Татьяна Николаевна положила ладони на плечи мужа.

— Согласись, Олешек!

Русаковский быстро обернулся к ней:

— Почему? Тут пока одна голая идея! Разработать такую штуку не просто, внедрить — еще сложней. Потребуется переоборудование только что построенных заводов. Кто на это пойдет?

— Если вы хорошо придумали, — может, пойдут?

Глядя перед собою мимо Пальки, она мечтательно улыбалась. Что ей грезилось? Успех? Слава? Деньги?

— Я соскучилась без донецкого сарая, — сказала она и над головою мужа улыбнулась Пальке, — я хочу, чтобы в доме что-то взрывалось и трещало, чтобы спорили до хрипоты ночи напролет. Я буду помогать вам.

Русаковский потянул к себе и поцеловал ее пальцы. Александров и Трунин глядели на нее с обожанием.

Палька повернулся на каблуках и ушел в коридор, где было прохладно и грустно. В ушах звучало: «Я соскучилась… я соскучилась…» Он не мог болтаться среди всех этих людей, притворяясь веселым, и улыбаться ее мужу… Уйти? Вызвать ее и удрать с нею на улицу? Убежать, не прощаясь, а завтра позвонить ей?..

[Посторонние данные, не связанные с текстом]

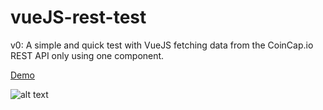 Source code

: # vueJS-rest-test
v0: A simple and quick test with VueJS fetching data from the CoinCap.io REST API only using one component.

[Demo](http://michaelmichael.dk/vuerest/)

![alt text](https://i.imgur.com/N3diW2k.png)
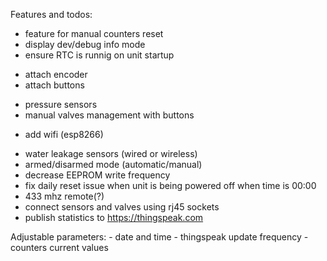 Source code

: Features and todos:
- feature for manual counters reset
- display dev/debug info mode
- ensure RTC is runnig on unit startup
+ attach encoder
+ attach buttons
- pressure sensors
- manual valves management with buttons
+ add wifi (esp8266)
- water leakage sensors (wired or wireless)
- armed/disarmed mode (automatic/manual)
- decrease EEPROM write frequency
- fix daily reset issue when unit is being powered off when time is 00:00
- 433 mhz remote(?)
- connect sensors and valves using rj45 sockets
- publish statistics to https://thingspeak.com

Adjustable parameters:
	- date and time
	- thingspeak update frequency
	- counters current values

— Вы хотите пить, бедняжка?

Она взяла его за руку и повела в глубь коридора. Они оказались в пустой кухне. Она зачем-то достала из холодного шкафа бутылку воды, открыла ее и налила стакан. Он покорно выпил. Она стояла, чуть улыбаясь. Он обнял ее и поцеловал. Она провела ладонью по его щеке и хотела уйти, но он дернул ее к себе и поцеловал снова.

— Я должен с вами встретиться, — говорил он, с отчаянием ощущая, что она отталкивает его. — Я не могу так. Не могу! Вы должны…

Она толкнула его сильнее и освободилась.